Some states do not allow exclusion or limitation of incidental or consequential damages, so the above limitation or exclusion may not apply to you.

6. Licensee's Indemnity to Licensor

Independent of the foregoing provisions, Licensee agrees to defend and indemnify Licensor against, and hold us harmless from, any and all claims, damages, losses, and expenses of any kind arising from or connected with the operation of Licensees business.

7. Termination

If Licensee materially breaches this License Agreement, Licensor may terminate Licensee's right to use the Software by notice to Licensee.

Licensee agrees that, upon termination of the License, Licensee will either return to Licensor or destroy all copies of the Software in Licensee's possession.

8. Entire Agreement, etc.

This written License Agreement is the exclusive agreement between Licensee and Licensor concerning the Software and supersedes any and all prior oral or written agreements, negotiations, or other dealings between the parties concerning the Software.

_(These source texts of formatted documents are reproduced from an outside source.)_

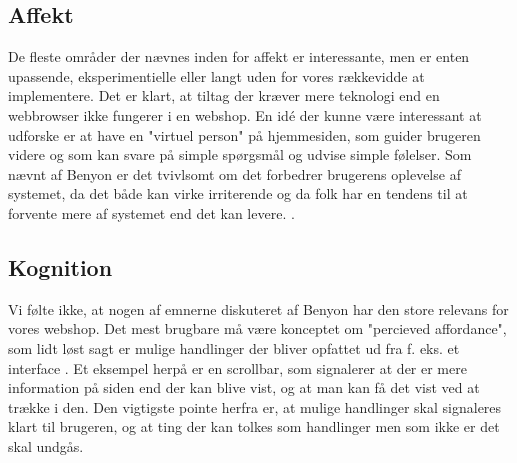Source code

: \subsection{Affekt}
De fleste områder der nævnes inden for affekt er interessante, men er enten upassende, eksperimentielle eller langt uden for vores rækkevidde at
implementere. Det er klart, at tiltag der kræver mere teknologi end en webbrowser ikke fungerer i en webshop. En idé der kunne være interessant
at udforske er at have en "virtuel person" på hjemmesiden, som guider brugeren videre og som kan svare på simple spørgsmål og udvise simple følelser.
Som nævnt af Benyon er det tvivlsomt om det forbedrer brugerens oplevelse af systemet, da det både kan virke irriterende og da folk har en tendens
til at forvente mere af systemet end det kan levere. \cite[s. 571]{Benyon2010}.

\subsection{Kognition}
Vi følte ikke, at nogen af emnerne diskuteret af Benyon har den store relevans for vores webshop. Det mest brugbare må være konceptet om
"percieved affordance", som lidt løst sagt er mulige handlinger der bliver opfattet ud fra f. eks. et interface \cite[s.588]{Benyon}. Et
eksempel herpå er en scrollbar, som signalerer at der er mere information på siden end der kan blive vist, og at man kan få det vist ved at
trække i den. Den vigtigste pointe herfra er, at mulige handlinger skal signaleres klart til brugeren, og at ting der kan tolkes som handlinger
men som ikke er det skal undgås.

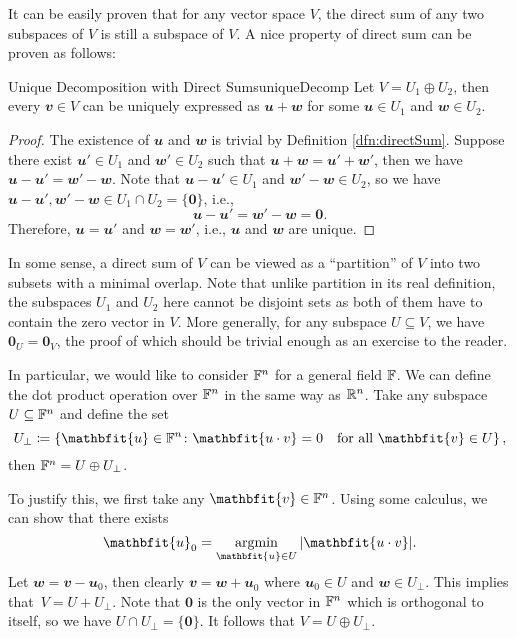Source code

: \documentclass[math, code]{amznotes}
\theoremstyle{remark}
\newcommand{\zero}{\mathbf{0}}
\DeclareMathOperator*{\argmin}{argmin}
\begin{document}
It can be easily proven that for any vector space $V$, the direct sum of any two subspaces of $V$ is still a subspace of $V$. A nice property of direct sum can be proven as follows:
\begin{probox}{Unique Decomposition with Direct Sums}{uniqueDecomp}
    Let $V = U_1 \oplus U_2$, then every $\mathbfit{v} \in V$ can be uniquely expressed as $\mathbfit{u + w}$ for some $\mathbfit{u} \in U_1$ and $\mathbfit{w} \in U_2$.
    \tcblower
    \begin{proof}
        The existence of $\mathbfit{u}$ and $\mathbfit{w}$ is trivial by Definition \ref{dfn:directSum}. Suppose there exist $\mathbfit{u}' \in U_1$ and $\mathbfit{w}' \in U_2$ such that $\mathbfit{u + w} = \mathbfit{u}' + \mathbfit{w}'$, then we have $\mathbfit{u - u}' = \mathbfit{w}' - \mathbfit{w}$. Note that $\mathbfit{u - u}' \in U_1$ and $\mathbfit{w}' - \mathbfit{w} \in U_2$, so we have $\mathbfit{u - u}', \mathbfit{w}' - \mathbfit{w} \in U_1 \cap U_2 = \{\zero\}$, i.e.,
        \begin{equation*}
            \mathbfit{u - u}' = \mathbfit{w}' - \mathbfit{w} = \zero.
        \end{equation*} 
        Therefore, $\mathbfit{u} = \mathbfit{u}'$ and $\mathbfit{w} = \mathbfit{w}'$, i.e., $\mathbfit{u}$ and $\mathbfit{w}$ are unique.
    \end{proof}
\end{probox}
In some sense, a direct sum of $V$ can be viewed as a ``partition'' of $V$ into two subsets with a minimal overlap. Note that unlike partition in its real definition, the subspaces $U_1$ and $U_2$ here cannot be disjoint sets as both of them have to contain the zero vector in $V$. More generally, for any subspace $U \subseteq V$, we have $\zero_U = \zero_V$, the proof of which should be trivial enough as an exercise to the reader.

In particular, we would like to consider $\mathbb{F}^n$ for a general field $\mathbb{F}$. We can define the dot product operation over $\mathbb{F}^n$ in the same way as $\mathbb{R}^n$. Take any subspace $U \subseteq \mathbb{F}^n$ and define the set
\begin{equation*}
    U_{\perp} \coloneqq \left\{\mathbfit{u} \in \F^n \colon \mathbfit{u \cdot v} = 0 \quad\textrm{for all } \mathbfit{v} \in U\right\},
\end{equation*}
then $\mathbb{F}^n = U \oplus U_{\perp}$.

To justify this, we first take any $\mathbfit{v} \in \F^n$. Using some calculus, we can show that there exists 
\begin{equation*}
    \mathbfit{u}_0 = \argmin_{\mathbfit{u} \in U}\abs{\mathbfit{u \cdot v}}.
\end{equation*}
Let $\mathbfit{w = v - u}_0$, then clearly $\mathbfit{v = w + u}_0$ where $\mathbfit{u}_0 \in U$ and $\mathbfit{w} \in U_{\perp}$. This implies that~$V = U + U_{\perp}$. Note that $\zero$ is the only vector in $\mathbb{F}^n$ which is orthogonal to itself, so we have $U \cap U_{\perp} = \{\zero\}$. It follows that $V = U \oplus U_{\perp}$.
\end{document}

This License Agreement may be modified only by a writing signed by the parties.

In the event of litigation between Licensee and Licensor concerning the Software, the prevailing party in the litigation, and the prevailing party in any ancillary disputes (e.g., discovery disputes) will be entitled to recover attorneys' fees and expenses from the other party.

This License Agreement will be governed by the law of the State of Massachusetts applicable to contracts executed and performed entirely in, and by residents of, that state.

This License Agreement is effective upon the Licensee use of the Software. Licensee agrees that Licensor need not sign this License Agreement in order for it to take effect.